## Assigned task
Word for word, copy the records and drop the pictures.
Provided data below:
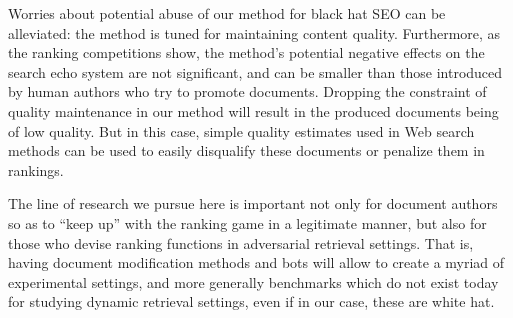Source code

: Worries about potential abuse of our method for black hat SEO can be
alleviated: the method is tuned for maintaining content
quality. Furthermore, as the ranking competitions show, the method's
potential negative effects on the search echo system are not significant, and can be smaller than
those introduced by human authors who try to promote documents. Dropping the
constraint of quality maintenance in our method will result in the produced
documents being of low quality. But in this case, simple quality estimates used in Web
search methods \cite{Bendersky+al:11b} can be used to easily disqualify these documents or penalize them in rankings.



The line of research we pursue here 
is important not only for
document authors so as to ``keep up'' with the ranking game in a legitimate manner, but also for those who devise ranking functions in
adversarial retrieval settings. That is, having document modification
methods and bots will allow to create a myriad of experimental settings, and more
generally benchmarks which do not exist today for studying dynamic retrieval settings, even if in our case, these are white hat.

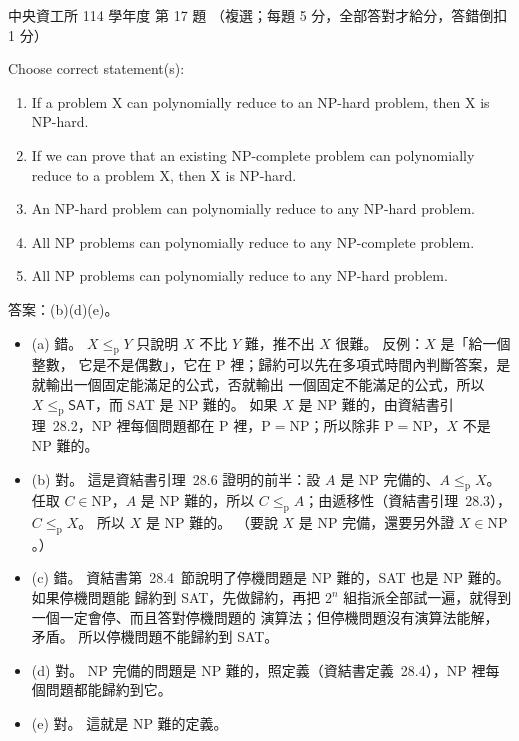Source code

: \begin{pastexam}[label={px:ncu-114-dsa-17}]{中央資工所 114 學年度 第 17 題}
（複選；每題 5 分，全部答對才給分，答錯倒扣 1 分）

Choose correct statement(s):
\begin{enumerate}[label=(\alph*)]
\item If a problem X can polynomially reduce to an NP-hard problem, then X is NP-hard.
\item If we can prove that an existing NP-complete problem can polynomially reduce to a problem X, then
X is NP-hard.
\item An NP-hard problem can polynomially reduce to any NP-hard problem.
\item All NP problems can polynomially reduce to any NP-complete problem.
\item All NP problems can polynomially reduce to any NP-hard problem.
\end{enumerate}
\end{pastexam}

\begin{pastsoln}
答案：(b)(d)(e)。

\begin{itemize}
\item (a) 錯。 $X \le_{\mathrm{p}} Y$ 只說明 $X$ 不比 $Y$ 難，推不出 $X$ 很難。 反例：$X$ 是「給一個整數，
它是不是偶數」，它在 P 裡；歸約可以先在多項式時間內判斷答案，是就輸出一個固定能滿足的公式，否就輸出
一個固定不能滿足的公式，所以 $X \le_{\mathrm{p}} \textsf{SAT}$，而 \textsf{SAT} 是 NP 難的。 如果 $X$ 是
NP 難的，由資結書引理~28.2，NP 裡每個問題都在 P 裡，$\mathrm{P} = \mathrm{NP}$；所以除非
$\mathrm{P} = \mathrm{NP}$，$X$ 不是 NP 難的。
\item (b) 對。 這是資結書引理~28.6 證明的前半：設 $A$ 是 NP 完備的、$A \le_{\mathrm{p}} X$。 任取
$C \in \mathrm{NP}$，$A$ 是 NP 難的，所以 $C \le_{\mathrm{p}} A$；由遞移性（資結書引理~28.3），
$C \le_{\mathrm{p}} X$。 所以 $X$ 是 NP 難的。 （要說 $X$ 是 NP 完備，還要另外證 $X \in \mathrm{NP}$。）
\item (c) 錯。 資結書第~28.4~節說明了停機問題是 NP 難的，\textsf{SAT} 也是 NP 難的。 如果停機問題能
歸約到 \textsf{SAT}，先做歸約，再把 $2^n$ 組指派全部試一遍，就得到一個一定會停、而且答對停機問題的
演算法；但停機問題沒有演算法能解，矛盾。 所以停機問題不能歸約到 \textsf{SAT}。
\item (d) 對。 NP 完備的問題是 NP 難的，照定義（資結書定義~28.4），NP 裡每個問題都能歸約到它。
\item (e) 對。 這就是 NP 難的定義。
\end{itemize}
\end{pastsoln}
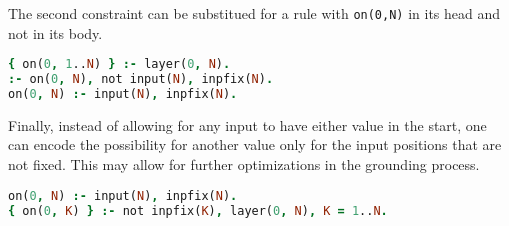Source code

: The second constraint can be substitued for a rule with \texttt{on(0,N)} %
in its head and not in its body.

\begin{code}
\begin{lstlisting}[language=Prolog, numbers=none]
{ on(0, 1..N) } :- layer(0, N).
:- on(0, N), not input(N), inpfix(N).
on(0, N) :- input(N), inpfix(N).
\end{lstlisting}
    \nobreak{}\label{enc:fixed_input}
\end{code}

Finally, instead of allowing for any input to have either value in the start,
one can encode the possibility for another value only for the input positions
that are not fixed. This may allow for further optimizations in the grounding process.

\begin{code}
\begin{lstlisting}[language=Prolog, numbers=none]
on(0, N) :- input(N), inpfix(N).
{ on(0, K) } :- not inpfix(K), layer(0, N), K = 1..N.
\end{lstlisting}
    \nobreak{}\label{enc:fixed_direct}
\end{code}
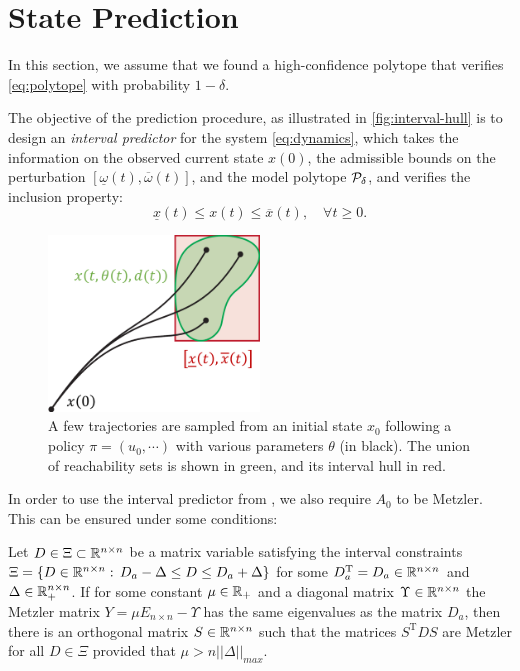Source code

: \documentclass{article}
\begin{document}
\section{State Prediction}

In this section, we assume that we found a high-confidence polytope that verifies \eqref{eq:polytope} with probability $1-\delta$.

The objective of the prediction procedure, as illustrated in \autoref{fig:interval-hull} is to design an \emph{interval predictor} for the system \eqref{eq:dynamics}, which takes the information on the observed current state ${x}({0})$, the admissible bounds on the perturbation $[\underline{\omega}(t),\overline{\omega}(t)]$, and the model polytope $\mathcal{P}_\delta$, and verifies the inclusion property:
\begin{equation}
\label{eq:interval_property}
\underline{x}(t)\leq x(t)\leq\overline{x}(t),\quad\forall t\geq0.
\end{equation}

\begin{figure}
    \centering
    \includegraphics[width=0.5\textwidth]{img/interval-hull}
    \caption{A few trajectories are sampled from an initial state $x_0$ following a policy $\pi=(u_0,\cdots)$ with various parameters $\theta$ (in black). The union of reachability sets is shown in green, and its interval hull in red.}
    \label{fig:interval-hull}
\end{figure}

In order to use the interval predictor from \citep{leurent2019interval}, we also require $A_0$ to be Metzler. This can be ensured under some conditions:

\begin{lemma}
\label{lem:metzler} Let $D\in\Xi\subset\mathbb{R}^{n\times n}$ be a matrix variable satisfying the interval constraints $\Xi=\{D\in\mathbb{R}^{n\times n}:\,D_{a}-\Delta\le D\le D_{a}+\Delta\}$ for some $D_{a}^{\text{T}}=D_{a}\in\mathbb{R}^{n\times n}$ and $\Delta\in\mathbb{R}_{+}^{n\times n}$. If for some constant $\mu\in\mathbb{R}_{+}$ and a diagonal matrix $\Upsilon\in\mathbb{R}^{n\times n}$ the Metzler matrix $Y=\mu E_{n\times n}-\Upsilon$ has the same eigenvalues as the matrix $D_{a}$, then there is an orthogonal matrix $S\in\mathbb{R}^{n\times n}$ such that the matrices $S^{\text{T}}DS$ are Metzler for all $D\in\Xi$ provided that $\mu>n||\Delta||_{max}$.\textup{ }
\end{lemma}
\end{document}
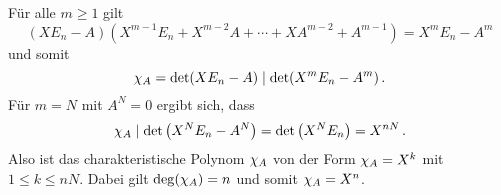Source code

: \section{}





\addtocounter{subsection}{1}





\subsection{}

Für alle $m \geq 1$ gilt
\[
    (X E_n - A)(X^{m-1} E_n + X^{m-2} A + \dotsb + X A^{m-2} + A^{m-1})
  = X^m E_n - A^m
\]
und somit
\[
            \chi_{A}
  =         \det(X E_n - A)
  \mathrel{|}  \det(X^m E_n - A^m) \,.
\]
Für $m = N$ mit $A^N = 0$ ergibt sich, dass
\[
            \chi_{A}
  \mathrel{|}  \det\left( X^N E_n - A^N \right)
  =         \det\left( X^N E_n \right)
  =         X^{nN} \,.
\]
Also ist das charakteristische Polynom $\chi_{A}$ von der Form $\chi_{A} = X^k$ mit $1 \leq k \leq nN$.
Dabei gilt $\deg(\chi_{A}) = n$ und somit $\chi_{A} = X^n$.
End of Provided data.
## Response below
Source code

: Worries about potential abuse of our method for black hat SEO can be
alleviated: the method is tuned for maintaining content
quality. Furthermore, as the ranking competitions show, the method's
potential negative effects on the search echo system are not significant, and can be smaller than
those introduced by human authors who try to promote documents. Dropping the
constraint of quality maintenance in our method will result in the produced
documents being of low quality. But in this case, simple quality estimates used in Web
search methods \cite{Bendersky+al:11b} can be used to easily disqualify these documents or penalize them in rankings.



The line of research we pursue here 
is important not only for
document authors so as to ``keep up'' with the ranking game in a legitimate manner, but also for those who devise ranking functions in
adversarial retrieval settings. That is, having document modification
methods and bots will allow to create a myriad of experimental settings, and more
generally benchmarks which do not exist today for studying dynamic retrieval settings, even if in our case, these are white hat.

Source code

: \begin{pastexam}[label={px:ncu-114-dsa-17}]{中央資工所 114 學年度 第 17 題}
（複選；每題 5 分，全部答對才給分，答錯倒扣 1 分）

Choose correct statement(s):
\begin{enumerate}[label=(\alph*)]
\item If a problem X can polynomially reduce to an NP-hard problem, then X is NP-hard.
\item If we can prove that an existing NP-complete problem can polynomially reduce to a problem X, then
X is NP-hard.
\item An NP-hard problem can polynomially reduce to any NP-hard problem.
\item All NP problems can polynomially reduce to any NP-complete problem.
\item All NP problems can polynomially reduce to any NP-hard problem.
\end{enumerate}
\end{pastexam}

\begin{pastsoln}
答案：(b)(d)(e)。

\begin{itemize}
\item (a) 錯。 $X \le_{\mathrm{p}} Y$ 只說明 $X$ 不比 $Y$ 難，推不出 $X$ 很難。 反例：$X$ 是「給一個整數，
它是不是偶數」，它在 P 裡；歸約可以先在多項式時間內判斷答案，是就輸出一個固定能滿足的公式，否就輸出
一個固定不能滿足的公式，所以 $X \le_{\mathrm{p}} \textsf{SAT}$，而 \textsf{SAT} 是 NP 難的。 如果 $X$ 是
NP 難的，由資結書引理~28.2，NP 裡每個問題都在 P 裡，$\mathrm{P} = \mathrm{NP}$；所以除非
$\mathrm{P} = \mathrm{NP}$，$X$ 不是 NP 難的。
\item (b) 對。 這是資結書引理~28.6 證明的前半：設 $A$ 是 NP 完備的、$A \le_{\mathrm{p}} X$。 任取
$C \in \mathrm{NP}$，$A$ 是 NP 難的，所以 $C \le_{\mathrm{p}} A$；由遞移性（資結書引理~28.3），
$C \le_{\mathrm{p}} X$。 所以 $X$ 是 NP 難的。 （要說 $X$ 是 NP 完備，還要另外證 $X \in \mathrm{NP}$。）
\item (c) 錯。 資結書第~28.4~節說明了停機問題是 NP 難的，\textsf{SAT} 也是 NP 難的。 如果停機問題能
歸約到 \textsf{SAT}，先做歸約，再把 $2^n$ 組指派全部試一遍，就得到一個一定會停、而且答對停機問題的
演算法；但停機問題沒有演算法能解，矛盾。 所以停機問題不能歸約到 \textsf{SAT}。
\item (d) 對。 NP 完備的問題是 NP 難的，照定義（資結書定義~28.4），NP 裡每個問題都能歸約到它。
\item (e) 對。 這就是 NP 難的定義。
\end{itemize}
\end{pastsoln}
Source code

: The second constraint can be substitued for a rule with \texttt{on(0,N)} %
in its head and not in its body.

\begin{code}
\begin{lstlisting}[language=Prolog, numbers=none]
{ on(0, 1..N) } :- layer(0, N).
:- on(0, N), not input(N), inpfix(N).
on(0, N) :- input(N), inpfix(N).
\end{lstlisting}
    \nobreak{}\label{enc:fixed_input}
\end{code}

Finally, instead of allowing for any input to have either value in the start,
one can encode the possibility for another value only for the input positions
that are not fixed. This may allow for further optimizations in the grounding process.

\begin{code}
\begin{lstlisting}[language=Prolog, numbers=none]
on(0, N) :- input(N), inpfix(N).
{ on(0, K) } :- not inpfix(K), layer(0, N), K = 1..N.
\end{lstlisting}
    \nobreak{}\label{enc:fixed_direct}
\end{code}
Source code

: \documentclass{article}
\begin{document}
\section{State Prediction}

In this section, we assume that we found a high-confidence polytope that verifies \eqref{eq:polytope} with probability $1-\delta$.

The objective of the prediction procedure, as illustrated in \autoref{fig:interval-hull} is to design an \emph{interval predictor} for the system \eqref{eq:dynamics}, which takes the information on the observed current state ${x}({0})$, the admissible bounds on the perturbation $[\underline{\omega}(t),\overline{\omega}(t)]$, and the model polytope $\mathcal{P}_\delta$, and verifies the inclusion property:
\begin{equation}
\label{eq:interval_property}
\underline{x}(t)\leq x(t)\leq\overline{x}(t),\quad\forall t\geq0.
\end{equation}

\begin{figure}
    \centering
    \includegraphics[width=0.5\textwidth]{img/interval-hull}
    \caption{A few trajectories are sampled from an initial state $x_0$ following a policy $\pi=(u_0,\cdots)$ with various parameters $\theta$ (in black). The union of reachability sets is shown in green, and its interval hull in red.}
    \label{fig:interval-hull}
\end{figure}

In order to use the interval predictor from \citep{leurent2019interval}, we also require $A_0$ to be Metzler. This can be ensured under some conditions:

\begin{lemma}
\label{lem:metzler} Let $D\in\Xi\subset\mathbb{R}^{n\times n}$ be a matrix variable satisfying the interval constraints $\Xi=\{D\in\mathbb{R}^{n\times n}:\,D_{a}-\Delta\le D\le D_{a}+\Delta\}$ for some $D_{a}^{\text{T}}=D_{a}\in\mathbb{R}^{n\times n}$ and $\Delta\in\mathbb{R}_{+}^{n\times n}$. If for some constant $\mu\in\mathbb{R}_{+}$ and a diagonal matrix $\Upsilon\in\mathbb{R}^{n\times n}$ the Metzler matrix $Y=\mu E_{n\times n}-\Upsilon$ has the same eigenvalues as the matrix $D_{a}$, then there is an orthogonal matrix $S\in\mathbb{R}^{n\times n}$ such that the matrices $S^{\text{T}}DS$ are Metzler for all $D\in\Xi$ provided that $\mu>n||\Delta||_{max}$.\textup{ }
\end{lemma}
\end{document}
Source code

: \section{}





\addtocounter{subsection}{1}





\subsection{}

Für alle $m \geq 1$ gilt
\[
    (X E_n - A)(X^{m-1} E_n + X^{m-2} A + \dotsb + X A^{m-2} + A^{m-1})
  = X^m E_n - A^m
\]
und somit
\[
            \chi_{A}
  =         \det(X E_n - A)
  \mathrel{|}  \det(X^m E_n - A^m) \,.
\]
Für $m = N$ mit $A^N = 0$ ergibt sich, dass
\[
            \chi_{A}
  \mathrel{|}  \det\left( X^N E_n - A^N \right)
  =         \det\left( X^N E_n \right)
  =         X^{nN} \,.
\]
Also ist das charakteristische Polynom $\chi_{A}$ von der Form $\chi_{A} = X^k$ mit $1 \leq k \leq nN$.
Dabei gilt $\deg(\chi_{A}) = n$ und somit $\chi_{A} = X^n$.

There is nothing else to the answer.